Publicly funded charter schools, a play for your tax dollars…
Alamogordo is considered a rural small town community. Towns that traditionally can only afford one high school are considered rural and many times that monopolistic approach causes resentment in a community, opposition to support in public education and rebel groups that create factions of rebellion against the established school system.
A community gets played!
After a rebellion is unleashed, the game is then played to “save our kids.” A group forms, in an attempt to create a charter school to “save the day” they propose a curriculum justification to fill a fictional need for the rural community that is missing, and they rally public support for a perceived alternative that being a charter school of which the very instigators now control and the public taxpayer funds as well with little oversight.
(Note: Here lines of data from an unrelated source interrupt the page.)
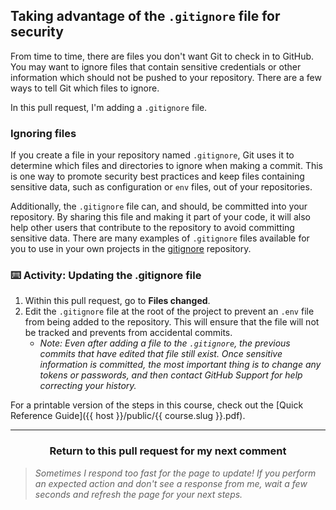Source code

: ## Taking advantage of the `.gitignore` file for security

From time to time, there are files you don't want Git to check in to GitHub. You may want to ignore files that contain sensitive credentials or other information which should not be pushed to your repository. There are a few ways to tell Git which files to ignore.

In this pull request, I'm adding a `.gitignore` file.

### Ignoring files

If you create a file in your repository named `.gitignore`, Git uses it to determine which files and directories to ignore when making a commit. This is one way to promote security best practices and keep files containing sensitive data, such as configuration or `env` files, out of your repositories.

Additionally, the `.gitignore` file can, and should, be committed into your repository.  By sharing this file and making it part of your code, it will also help other users that contribute to the repository to avoid committing sensitive data. There are many examples of `.gitignore` files available for you to use in your own projects in the [gitignore](https://github.com/github/gitignore) repository.

### :keyboard: Activity: Updating the .gitignore file

1. Within this pull request, go to **Files changed**.
1. Edit the `.gitignore` file at the root of the project to prevent an `.env` file from being added to the repository. This will ensure that the file will not be tracked and prevents from accidental commits.
    - _Note: Even after adding a file to the `.gitignore`, the previous commits that have edited that file still exist. Once sensitive information is committed, the most important thing is to change any tokens or passwords, and then contact GitHub Support for help correcting your history._

For a printable version of the steps in this course, check out the [Quick Reference Guide]({{ host }}/public/{{ course.slug }}.pdf).

<hr>
<h3 align="center">Return to this pull request for my next comment</h3>

> _Sometimes I respond too fast for the page to update! If you perform an expected action and don't see a response from me, wait a few seconds and refresh the page for your next steps._
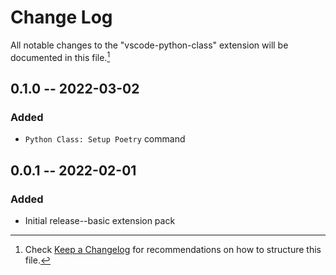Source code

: # Change Log

All notable changes to the "vscode-python-class" extension will be documented
in this file.[^1]


0.1.0 -- 2022-03-02
-------------------

### Added

- `Python Class: Setup Poetry` command


0.0.1 -- 2022-02-01
-------------------

### Added

- Initial release--basic extension pack


[^1]: Check [Keep a Changelog](http://keepachangelog.com/) for recommendations on how
to structure this file.
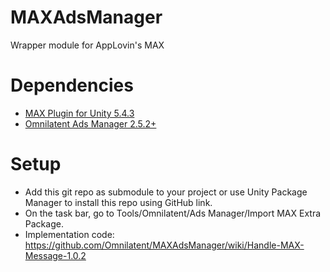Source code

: # MAXAdsManager
Wrapper module for AppLovin's MAX

# Dependencies
- [MAX Plugin for Unity 5.4.3](https://dash.applovin.com/documentation/mediation/unity/getting-started/integration)
- [Omnilatent Ads Manager 2.5.2+](https://github.com/Omnilatent/OmniAdsManager)

# Setup
- Add this git repo as submodule to your project or use Unity Package Manager to install this repo using GitHub link.
- On the task bar, go to Tools/Omnilatent/Ads Manager/Import MAX Extra Package.
- Implementation code: https://github.com/Omnilatent/MAXAdsManager/wiki/Handle-MAX-Message-1.0.2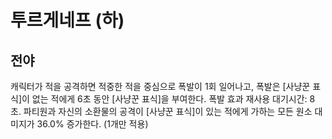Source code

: # 투르게네프 (하)

## 전야

캐릭터가 적을 공격하면 적중한 적을 중심으로 폭발이 1회 일어나고, 폭발은 [사냥꾼 표식]이 없는 적에게 6초 동안 [사냥꾼 표식]을 부여한다. 폭발 효과 재사용 대기시간: 8초. 파티원과 자신의 소환물의 공격이 [사냥꾼 표식]이 있는 적에게 가하는 모든 원소 대미지가 36.0% 증가한다. (1개만 적용)
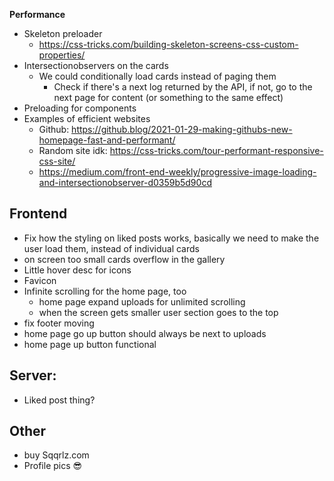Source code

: **Performance**

-   Skeleton preloader
    -   https://css-tricks.com/building-skeleton-screens-css-custom-properties/
-   Intersectionobservers on the cards
    -   We could conditionally load cards instead of paging them
        -   Check if there's a next log returned by the API, if not, go to the next page for content (or something to the same effect)
-   Preloading for components
-   Examples of efficient websites
    -   Github: https://github.blog/2021-01-29-making-githubs-new-homepage-fast-and-performant/
    -   Random site idk: https://css-tricks.com/tour-performant-responsive-css-site/
    -   https://medium.com/front-end-weekly/progressive-image-loading-and-intersectionobserver-d0359b5d90cd

## **Frontend**

-   Fix how the styling on liked posts works, basically we need to make the user load them, instead of individual cards
-   on screen too small cards overflow in the gallery
-   Little hover desc for icons
-   Favicon
-   Infinite scrolling for the home page, too
    -   home page expand uploads for unlimited scrolling
    -   when the screen gets smaller user section goes to the top
-   fix footer moving
-   home page go up button should always be next to uploads
-   home page up button functional

## **Server:**

-   Liked post thing?

## **Other**

-   buy Sqqrlz.com
-   Profile pics :sunglasses:
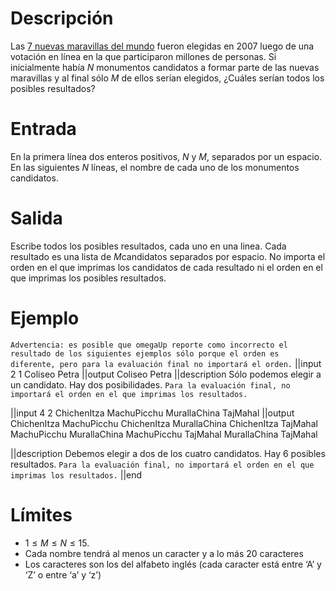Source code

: # Descripción
Las <A href="https://en.wikipedia.org/wiki/New_7_Wonders_of_the_World">7 nuevas maravillas del mundo</A> fueron elegidas en 2007 luego de una votación en línea en la que participaron millones de personas. Si inicialmente había $N$ monumentos candidatos a formar parte de las nuevas maravillas y al final sólo $M$ de ellos serían elegidos, ¿Cuáles serían todos los posibles resultados?

# Entrada
En la primera línea dos enteros positivos, $N$ y $M$, separados por un espacio.
En las siguientes $N$ líneas, el nombre de cada uno de los monumentos candidatos. 


# Salida
Escribe todos los posibles resultados, cada uno en una linea. Cada resultado es una lista de  $M$candidatos separados por espacio. No importa el orden en el que imprimas los candidatos de cada resultado ni el orden en el que imprimas los posibles resultados. 

# Ejemplo
`Advertencia: es posible que omegaUp reporte como incorrecto el resultado de los siguientes ejemplos sólo porque el orden es diferente, pero para la evaluación final no importará el orden.`
||input
2 1
Coliseo
Petra
||output
Coliseo
Petra
||description
Sólo podemos elegir a un candidato. Hay dos posibilidades.
`Para la evaluación final, no importará el orden en el que imprimas los resultados.`

||input
4 2
ChichenItza
MachuPicchu
MurallaChina
TajMahal
||output
ChichenItza MachuPicchu 
ChichenItza MurallaChina
ChichenItza TajMahal
MachuPicchu MurallaChina
MachuPicchu TajMahal
MurallaChina TajMahal
 

||description
Debemos elegir a dos de los cuatro candidatos. Hay 6 posibles resultados. `Para la evaluación final, no importará el orden en el que imprimas los resultados.`
||end

# Límites
* $1 \leq M \leq N \leq 15$.
* Cada nombre tendrá al menos un caracter y a lo más 20 caracteres
* Los caracteres son los del alfabeto inglés (cada caracter está entre ‘A’ y ‘Z’ o entre ‘a’ y ‘z’)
Sound familiar Alamogordo?
First there was the rebellion, the filing of lawsuits by Lori Black, the board of Flickinger against the school system, then multiple others, an effort to force out the past 2 Superintendents, the unnecessary investigations costing taxpayers thousands against past superintendents Dr Moore and Pam Renteria, that have yielded minimal results but created headlines and huge payouts to attorneys and leading to no findings of wrongdoing. And then members of the very same group, that created the controversy, have now formed the group to “save the day” and have proposed a new charter school for Alamogordo.
The History of other rural districts shows and Alamogordo Public Schools new school board will soon find that out that Rural Schools Run On Tight Budgets and loosing funds impacts quality education.
One does not remove nearly a million dollars growing to $2.6 Million in year 5, from a rural school budget without really feeling it. Most rural districts are lean operations already. The minute a charter starts “redirecting” tax dollars away from a rural district, that district will feel the hurt.
Every small town can tell a story about some expert who rolls into headlines, grifts the local taxpayers and thought she/he was going to institute sweeping changes, only to fall flat on their face and the community then faced with cleanup. If Alamogordo allows this charter to move forward, 5 years from now, this will be yet another story of woe.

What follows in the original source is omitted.